::: Records for this task
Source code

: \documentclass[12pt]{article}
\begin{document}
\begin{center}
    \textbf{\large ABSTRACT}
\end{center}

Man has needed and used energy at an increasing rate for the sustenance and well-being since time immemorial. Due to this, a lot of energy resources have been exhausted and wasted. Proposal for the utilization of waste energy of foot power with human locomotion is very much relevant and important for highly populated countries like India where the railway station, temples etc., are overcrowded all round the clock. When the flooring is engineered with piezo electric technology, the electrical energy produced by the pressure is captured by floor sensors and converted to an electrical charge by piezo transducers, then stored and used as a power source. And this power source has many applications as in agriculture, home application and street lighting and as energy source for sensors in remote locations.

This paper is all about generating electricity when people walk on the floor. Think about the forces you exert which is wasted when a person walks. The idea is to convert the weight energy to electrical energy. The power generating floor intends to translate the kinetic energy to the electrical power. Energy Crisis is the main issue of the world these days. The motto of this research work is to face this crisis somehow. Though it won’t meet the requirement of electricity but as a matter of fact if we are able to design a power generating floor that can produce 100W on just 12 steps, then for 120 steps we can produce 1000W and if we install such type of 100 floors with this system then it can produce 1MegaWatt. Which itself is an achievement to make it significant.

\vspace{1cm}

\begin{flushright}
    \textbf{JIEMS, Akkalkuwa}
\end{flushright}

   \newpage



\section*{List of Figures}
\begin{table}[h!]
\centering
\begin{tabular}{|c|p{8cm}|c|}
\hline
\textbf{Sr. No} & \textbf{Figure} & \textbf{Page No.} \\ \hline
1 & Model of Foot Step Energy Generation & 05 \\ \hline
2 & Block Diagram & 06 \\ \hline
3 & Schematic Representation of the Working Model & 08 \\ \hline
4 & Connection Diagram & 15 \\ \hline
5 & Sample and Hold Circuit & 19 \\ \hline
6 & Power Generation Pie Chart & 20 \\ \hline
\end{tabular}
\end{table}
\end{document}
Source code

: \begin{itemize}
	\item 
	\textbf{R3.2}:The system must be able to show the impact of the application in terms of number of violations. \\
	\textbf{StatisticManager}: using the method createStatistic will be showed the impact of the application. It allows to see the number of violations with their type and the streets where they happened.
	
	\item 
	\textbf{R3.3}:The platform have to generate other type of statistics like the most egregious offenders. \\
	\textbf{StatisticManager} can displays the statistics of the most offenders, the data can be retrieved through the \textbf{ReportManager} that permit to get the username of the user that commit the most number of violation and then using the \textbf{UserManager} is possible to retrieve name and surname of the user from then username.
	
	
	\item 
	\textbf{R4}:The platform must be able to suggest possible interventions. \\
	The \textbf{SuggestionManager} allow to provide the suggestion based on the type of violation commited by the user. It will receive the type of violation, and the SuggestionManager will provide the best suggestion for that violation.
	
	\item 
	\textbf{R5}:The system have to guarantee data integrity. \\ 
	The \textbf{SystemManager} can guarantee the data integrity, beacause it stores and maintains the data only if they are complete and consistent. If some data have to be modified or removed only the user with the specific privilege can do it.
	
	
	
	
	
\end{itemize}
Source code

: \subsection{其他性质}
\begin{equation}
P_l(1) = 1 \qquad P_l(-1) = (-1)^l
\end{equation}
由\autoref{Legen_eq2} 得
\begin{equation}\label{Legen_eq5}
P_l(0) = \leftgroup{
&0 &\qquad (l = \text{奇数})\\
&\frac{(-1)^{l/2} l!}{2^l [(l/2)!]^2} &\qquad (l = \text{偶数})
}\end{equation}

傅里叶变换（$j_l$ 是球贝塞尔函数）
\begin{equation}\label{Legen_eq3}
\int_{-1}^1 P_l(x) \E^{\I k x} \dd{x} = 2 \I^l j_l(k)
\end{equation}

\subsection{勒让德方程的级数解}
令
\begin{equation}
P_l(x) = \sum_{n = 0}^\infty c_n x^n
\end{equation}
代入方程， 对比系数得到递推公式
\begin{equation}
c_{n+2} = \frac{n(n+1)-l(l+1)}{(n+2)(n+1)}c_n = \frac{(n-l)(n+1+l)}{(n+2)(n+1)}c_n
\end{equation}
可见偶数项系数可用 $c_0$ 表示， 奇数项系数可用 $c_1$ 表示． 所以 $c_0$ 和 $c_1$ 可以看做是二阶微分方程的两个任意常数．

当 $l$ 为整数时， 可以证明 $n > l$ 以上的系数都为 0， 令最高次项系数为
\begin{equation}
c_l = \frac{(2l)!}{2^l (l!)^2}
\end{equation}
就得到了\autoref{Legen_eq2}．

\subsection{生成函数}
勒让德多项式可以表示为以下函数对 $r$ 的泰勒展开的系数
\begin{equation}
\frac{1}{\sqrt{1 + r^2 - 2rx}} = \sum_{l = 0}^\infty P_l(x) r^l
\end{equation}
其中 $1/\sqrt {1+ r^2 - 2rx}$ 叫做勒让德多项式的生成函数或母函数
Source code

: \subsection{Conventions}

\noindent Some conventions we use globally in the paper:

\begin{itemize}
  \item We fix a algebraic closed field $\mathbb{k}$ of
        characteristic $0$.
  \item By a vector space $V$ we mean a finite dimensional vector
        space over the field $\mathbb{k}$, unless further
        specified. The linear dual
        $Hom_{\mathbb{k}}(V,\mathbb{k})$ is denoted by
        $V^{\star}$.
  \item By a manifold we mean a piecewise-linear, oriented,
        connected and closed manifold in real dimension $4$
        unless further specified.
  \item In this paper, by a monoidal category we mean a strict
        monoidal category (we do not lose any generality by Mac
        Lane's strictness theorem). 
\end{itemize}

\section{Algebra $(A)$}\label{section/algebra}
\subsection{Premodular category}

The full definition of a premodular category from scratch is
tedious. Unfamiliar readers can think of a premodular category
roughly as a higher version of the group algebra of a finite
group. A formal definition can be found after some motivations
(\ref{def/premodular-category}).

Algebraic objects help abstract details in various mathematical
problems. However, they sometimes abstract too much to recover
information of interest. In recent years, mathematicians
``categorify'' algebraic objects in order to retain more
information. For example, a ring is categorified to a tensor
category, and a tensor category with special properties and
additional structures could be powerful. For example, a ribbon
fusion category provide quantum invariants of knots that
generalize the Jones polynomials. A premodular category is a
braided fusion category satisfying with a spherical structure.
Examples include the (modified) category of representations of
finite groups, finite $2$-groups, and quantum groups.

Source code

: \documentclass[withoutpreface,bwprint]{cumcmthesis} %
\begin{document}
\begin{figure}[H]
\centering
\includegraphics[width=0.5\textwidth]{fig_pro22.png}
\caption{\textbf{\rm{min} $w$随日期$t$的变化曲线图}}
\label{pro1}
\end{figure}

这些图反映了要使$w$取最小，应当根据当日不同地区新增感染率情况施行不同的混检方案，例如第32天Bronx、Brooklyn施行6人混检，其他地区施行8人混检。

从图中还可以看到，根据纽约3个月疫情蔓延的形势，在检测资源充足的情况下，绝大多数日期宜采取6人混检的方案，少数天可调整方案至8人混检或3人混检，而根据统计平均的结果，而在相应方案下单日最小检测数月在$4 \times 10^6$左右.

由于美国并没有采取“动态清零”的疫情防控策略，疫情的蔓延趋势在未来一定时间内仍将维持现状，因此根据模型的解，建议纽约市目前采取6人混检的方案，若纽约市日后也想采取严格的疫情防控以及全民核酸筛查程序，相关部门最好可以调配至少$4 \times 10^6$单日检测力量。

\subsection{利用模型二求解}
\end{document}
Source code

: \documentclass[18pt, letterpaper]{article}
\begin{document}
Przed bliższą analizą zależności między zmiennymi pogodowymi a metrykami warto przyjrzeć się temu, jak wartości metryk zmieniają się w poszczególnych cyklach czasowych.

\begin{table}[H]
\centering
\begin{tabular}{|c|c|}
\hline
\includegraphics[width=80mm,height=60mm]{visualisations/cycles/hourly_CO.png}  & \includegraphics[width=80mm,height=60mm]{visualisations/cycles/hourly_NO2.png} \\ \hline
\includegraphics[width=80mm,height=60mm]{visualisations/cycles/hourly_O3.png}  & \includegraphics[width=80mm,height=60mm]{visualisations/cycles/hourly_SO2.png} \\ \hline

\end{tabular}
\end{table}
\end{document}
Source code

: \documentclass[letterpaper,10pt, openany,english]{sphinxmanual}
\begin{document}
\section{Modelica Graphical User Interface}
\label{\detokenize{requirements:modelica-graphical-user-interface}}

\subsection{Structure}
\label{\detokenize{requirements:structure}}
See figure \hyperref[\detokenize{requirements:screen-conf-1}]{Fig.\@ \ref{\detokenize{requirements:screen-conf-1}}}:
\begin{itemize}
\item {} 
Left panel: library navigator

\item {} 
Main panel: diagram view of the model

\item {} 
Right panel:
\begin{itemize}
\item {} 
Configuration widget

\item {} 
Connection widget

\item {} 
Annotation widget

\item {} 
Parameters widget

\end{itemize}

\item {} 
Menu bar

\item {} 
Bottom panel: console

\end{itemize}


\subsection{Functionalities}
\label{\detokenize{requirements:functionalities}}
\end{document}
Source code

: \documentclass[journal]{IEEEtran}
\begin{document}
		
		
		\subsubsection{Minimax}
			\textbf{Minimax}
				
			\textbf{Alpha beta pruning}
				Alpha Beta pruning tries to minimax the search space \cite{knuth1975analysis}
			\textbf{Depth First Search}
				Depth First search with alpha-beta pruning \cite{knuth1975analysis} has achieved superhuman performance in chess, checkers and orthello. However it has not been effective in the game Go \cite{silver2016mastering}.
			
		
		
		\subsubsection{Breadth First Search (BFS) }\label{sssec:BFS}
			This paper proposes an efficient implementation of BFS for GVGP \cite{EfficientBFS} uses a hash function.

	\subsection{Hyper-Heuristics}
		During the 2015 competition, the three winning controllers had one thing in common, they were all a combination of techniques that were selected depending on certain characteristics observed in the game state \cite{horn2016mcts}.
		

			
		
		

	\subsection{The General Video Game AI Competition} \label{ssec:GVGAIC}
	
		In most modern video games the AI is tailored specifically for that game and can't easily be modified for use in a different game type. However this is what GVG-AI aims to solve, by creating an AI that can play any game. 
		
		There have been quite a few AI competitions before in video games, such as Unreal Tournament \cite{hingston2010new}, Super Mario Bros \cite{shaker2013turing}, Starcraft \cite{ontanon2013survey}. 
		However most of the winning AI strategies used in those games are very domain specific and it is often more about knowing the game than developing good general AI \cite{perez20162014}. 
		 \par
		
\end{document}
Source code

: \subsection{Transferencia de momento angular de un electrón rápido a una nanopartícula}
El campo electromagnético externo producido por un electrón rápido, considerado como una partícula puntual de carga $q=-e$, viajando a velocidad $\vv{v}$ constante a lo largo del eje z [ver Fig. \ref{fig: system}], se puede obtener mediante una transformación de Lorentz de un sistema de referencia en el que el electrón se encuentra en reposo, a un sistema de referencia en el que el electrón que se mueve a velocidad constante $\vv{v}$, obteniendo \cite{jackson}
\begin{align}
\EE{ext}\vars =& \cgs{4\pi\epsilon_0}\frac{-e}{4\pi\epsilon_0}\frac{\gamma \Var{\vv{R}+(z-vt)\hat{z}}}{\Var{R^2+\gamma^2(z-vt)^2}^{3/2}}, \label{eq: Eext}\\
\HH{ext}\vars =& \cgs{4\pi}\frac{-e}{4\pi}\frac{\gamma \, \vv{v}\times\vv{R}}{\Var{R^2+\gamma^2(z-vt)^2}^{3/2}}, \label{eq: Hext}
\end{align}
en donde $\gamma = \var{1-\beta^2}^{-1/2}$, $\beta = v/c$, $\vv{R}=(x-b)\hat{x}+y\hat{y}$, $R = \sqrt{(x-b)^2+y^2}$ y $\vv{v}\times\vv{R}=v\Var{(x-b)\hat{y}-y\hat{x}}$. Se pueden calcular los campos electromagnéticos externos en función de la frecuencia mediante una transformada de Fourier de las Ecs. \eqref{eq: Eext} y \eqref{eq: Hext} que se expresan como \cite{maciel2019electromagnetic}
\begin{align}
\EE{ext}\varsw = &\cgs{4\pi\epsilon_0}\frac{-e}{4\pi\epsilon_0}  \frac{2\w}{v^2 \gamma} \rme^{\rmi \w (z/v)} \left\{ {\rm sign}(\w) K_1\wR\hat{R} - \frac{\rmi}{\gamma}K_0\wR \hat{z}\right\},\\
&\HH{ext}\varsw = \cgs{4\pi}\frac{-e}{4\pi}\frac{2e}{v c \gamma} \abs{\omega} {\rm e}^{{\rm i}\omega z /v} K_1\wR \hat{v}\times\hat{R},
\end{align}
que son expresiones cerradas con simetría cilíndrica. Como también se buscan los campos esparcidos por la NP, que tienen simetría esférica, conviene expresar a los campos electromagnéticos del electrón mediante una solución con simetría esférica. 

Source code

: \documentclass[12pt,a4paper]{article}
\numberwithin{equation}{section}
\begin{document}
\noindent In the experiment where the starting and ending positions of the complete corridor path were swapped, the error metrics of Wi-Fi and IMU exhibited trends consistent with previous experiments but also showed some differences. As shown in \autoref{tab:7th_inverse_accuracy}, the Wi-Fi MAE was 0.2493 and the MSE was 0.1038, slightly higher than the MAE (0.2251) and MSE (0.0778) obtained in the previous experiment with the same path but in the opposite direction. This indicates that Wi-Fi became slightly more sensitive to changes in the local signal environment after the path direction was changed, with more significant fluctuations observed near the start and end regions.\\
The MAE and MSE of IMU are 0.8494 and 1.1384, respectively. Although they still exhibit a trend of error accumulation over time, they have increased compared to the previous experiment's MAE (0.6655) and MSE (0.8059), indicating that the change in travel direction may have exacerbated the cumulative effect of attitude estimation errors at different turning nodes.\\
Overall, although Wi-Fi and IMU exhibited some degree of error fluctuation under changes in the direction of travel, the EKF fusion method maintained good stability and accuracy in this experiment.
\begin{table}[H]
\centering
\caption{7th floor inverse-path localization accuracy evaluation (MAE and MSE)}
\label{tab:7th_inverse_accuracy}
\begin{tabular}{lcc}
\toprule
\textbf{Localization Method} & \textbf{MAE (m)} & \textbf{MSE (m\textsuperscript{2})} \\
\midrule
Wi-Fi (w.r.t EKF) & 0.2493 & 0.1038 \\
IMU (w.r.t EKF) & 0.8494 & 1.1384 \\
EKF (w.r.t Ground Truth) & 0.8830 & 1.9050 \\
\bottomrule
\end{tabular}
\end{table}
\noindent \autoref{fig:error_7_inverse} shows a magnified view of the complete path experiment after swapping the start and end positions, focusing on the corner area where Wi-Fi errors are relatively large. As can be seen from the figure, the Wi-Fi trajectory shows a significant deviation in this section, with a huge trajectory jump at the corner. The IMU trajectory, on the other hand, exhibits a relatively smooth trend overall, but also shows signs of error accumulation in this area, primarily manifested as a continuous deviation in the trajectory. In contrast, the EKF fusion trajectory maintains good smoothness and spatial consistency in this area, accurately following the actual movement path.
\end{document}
::::::
* How to complete this task *
Please go through the data above and copy each line containing the word "infty".

* Answer box *
P_l(x) = \sum_{n = 0}^\infty c_n x^n
\frac{1}{\sqrt{1 + r^2 - 2rx}} = \sum_{l = 0}^\infty P_l(x) r^l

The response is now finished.